4 Ways to Help Kids Cope and Regulate their Emotions

Halee Sikorski
Classroom Champions
5 min readApr 2, 2024

Students and teachers alike have a variety of emotions they feel daily. If you aren’t able to regulate these emotions, it can be challenging to get through the day.

Students balance schoolwork, extracurricular activities, and social pressures, among many other things that lead to a variety of feelings and emotions. This can cause them to feel overwhelmed and disconnected from themselves at times if they don’t know how to cope with their emotions.

When students encounter an emotion, they have a choice regarding how they will allow that emotion to impact them. What will they choose? How can we help them with that choice and encourage them to find their center amongst big feelings?

One way to help your students process emotions is through encouraging them to find their center. Centering strategies can empower students to regulate their emotions, which allows them to handle stress, understand their feelings, and make smart choices.

Why regulating student emotions is important.

What does it mean to find your center? Finding your center is about discovering a place within yourself where you feel calm and grounded. A centered student has a sense of inner calm and clarity, enabling them to navigate school and life’s challenges with confidence.

Finding your center is an ongoing journey and may need to happen multiple times a day, week, or month! Providing your students with many opportunities to practice finding their center through a variety of different strategies is a great way to encourage them to manage their emotions and feelings.

Read on for helpful tips and suggested strategies on how to support your students in regulating their emotions with Classroom Champions.

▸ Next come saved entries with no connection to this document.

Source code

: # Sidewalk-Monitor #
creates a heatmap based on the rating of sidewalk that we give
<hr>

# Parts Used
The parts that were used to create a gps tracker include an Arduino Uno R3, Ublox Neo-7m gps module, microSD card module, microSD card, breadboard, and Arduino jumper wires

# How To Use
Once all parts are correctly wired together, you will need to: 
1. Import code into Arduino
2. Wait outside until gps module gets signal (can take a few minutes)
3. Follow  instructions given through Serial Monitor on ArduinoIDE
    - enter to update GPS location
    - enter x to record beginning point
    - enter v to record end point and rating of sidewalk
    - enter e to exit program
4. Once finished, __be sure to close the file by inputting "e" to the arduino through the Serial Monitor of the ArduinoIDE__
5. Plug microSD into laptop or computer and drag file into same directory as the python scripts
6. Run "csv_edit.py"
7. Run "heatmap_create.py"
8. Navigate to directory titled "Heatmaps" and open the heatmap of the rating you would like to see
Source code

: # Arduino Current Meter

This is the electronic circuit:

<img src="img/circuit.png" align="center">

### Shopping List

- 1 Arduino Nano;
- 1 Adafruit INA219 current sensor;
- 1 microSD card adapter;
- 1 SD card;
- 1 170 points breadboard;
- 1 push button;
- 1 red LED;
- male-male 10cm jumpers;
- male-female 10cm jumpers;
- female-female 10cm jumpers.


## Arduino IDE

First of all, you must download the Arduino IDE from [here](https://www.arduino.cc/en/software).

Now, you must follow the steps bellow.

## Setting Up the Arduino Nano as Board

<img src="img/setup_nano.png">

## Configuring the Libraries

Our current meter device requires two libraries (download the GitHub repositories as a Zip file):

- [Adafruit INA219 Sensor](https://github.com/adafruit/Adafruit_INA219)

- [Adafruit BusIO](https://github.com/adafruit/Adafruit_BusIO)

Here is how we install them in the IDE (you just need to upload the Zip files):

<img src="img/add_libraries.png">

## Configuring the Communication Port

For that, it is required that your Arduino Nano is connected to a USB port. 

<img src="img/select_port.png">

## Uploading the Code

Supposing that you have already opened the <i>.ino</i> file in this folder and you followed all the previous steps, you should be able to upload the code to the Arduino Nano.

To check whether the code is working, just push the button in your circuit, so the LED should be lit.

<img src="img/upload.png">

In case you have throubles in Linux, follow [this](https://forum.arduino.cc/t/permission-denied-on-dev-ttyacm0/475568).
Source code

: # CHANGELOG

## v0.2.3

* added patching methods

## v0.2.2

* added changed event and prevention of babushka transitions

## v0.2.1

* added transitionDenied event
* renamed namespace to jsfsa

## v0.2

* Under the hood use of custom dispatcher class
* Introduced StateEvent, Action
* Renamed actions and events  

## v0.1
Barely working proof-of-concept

Strategy 1: Decision Trees To Help Kids Think Before Reacting

Classroom Champions teacher Jenna Brown shared one way her Grade 6 students from Beiseker Community School (Canada) work to find their center. After learning about what their center is and ways to find it, they completed their challenge for Canadian Road Racing Para Cyclist and Classroom Champions Athlete Mentor Michael Sametz by creating Decision Trees.

To create the Decision Tree, students identified a big emotion they have been experiencing lately. Then, they mapped out two possible outcomes — one for what might happen if they simply react to the emotion and another for what might happen if they pause and use a strategy to find their center before responding to the emotion.

This strategy helps students think through their feelings and actions they can take to help avoid a negative outcome.

Encourage your students to make a decision tree based on a feeling they often encounter. Once they acknowledge the feeling, have them think through positive strategies they could utilize to process the feeling, and negative strategies they may have used in the past to deal with the same feeling. Then, have a discussion surrounding what they’ve noticed during the creation of the Decision Tree. How can they use this strategy in the future?

Strategy 2: Use Classroom Champions Curriculum

SEL skills, like finding your center, aren’t always intuitive for kids. They often need to see it in action and practice. That’s why in the Classroom Champions Curriculum, athlete mentors bring their mindset, journey, and experience competing in elite sport to teach kids what it truly looks like to set goals, persevere, and work towards their dreams. We empower children to thrive socially, emotionally and academically through the mentorship and mindsets of world-class athletes.

Our Classroom Champions Curriculum covers eight units focused on social-emotional skill practice and development. Each unit is taught through the lens of Athlete Mentor Stories and encompasses video lessons and challenges, classroom activities, and independent practice.

Want to check out the goal setting unit for free? Access it here!

Strategy 3: Download the FREE Emotions Toolkit

Did you know we have around 400 emotions every day? It’s true! When students can effectively manage their emotions, they can center themselves and become more capable of success at both school and home.

Another way to help your students self-regulate and find their center is through this free Emotions Toolkit. This kit provides resources for exercises like mindful breathing, grounding techniques, and frameworks to help students center themselves and win the moment with a simple mindset reframe.

With time and practice, students are better able to react to upsetting situations, reducing the amount of time between strong emotional reactions and their return to center.

STRATEGY 4: Encourage Discussions using these Prompts

What is an emotion? Why is it important to understand emotions? To center yourself, you have to first understand the feelings you are having that may be pulling you away from your center. One way to do this is through having open discussions with your students surrounding emotions and feelings.

Emotions can be big feelings and may feel hard to talk about at times. Therefore, the more we talk about how we feel, the more natural it will become for students to process their emotions and help them find their center.

Looking to spark discussions surrounding emotional intelligence? We’ve created a variety of questions to help you process emotions with your students. Check out this blog post full of questions to help you empower your students to understand, express, and manage their feelings.

Finding your center is an ongoing journey.

Helping students cope and regulate their emotions is an ongoing journey that can take a lot of practice. In a world filled with distractions, demands, and big feelings, teaching your students to find their center is a priceless gift. Through SEL practices like Decision Trees, utilizing the Emotions Toolkit, and prompting your students with emotional intelligence questions to spark discussions, you can empower your students to regulate their emotions and in turn find their center to cultivate inner peace.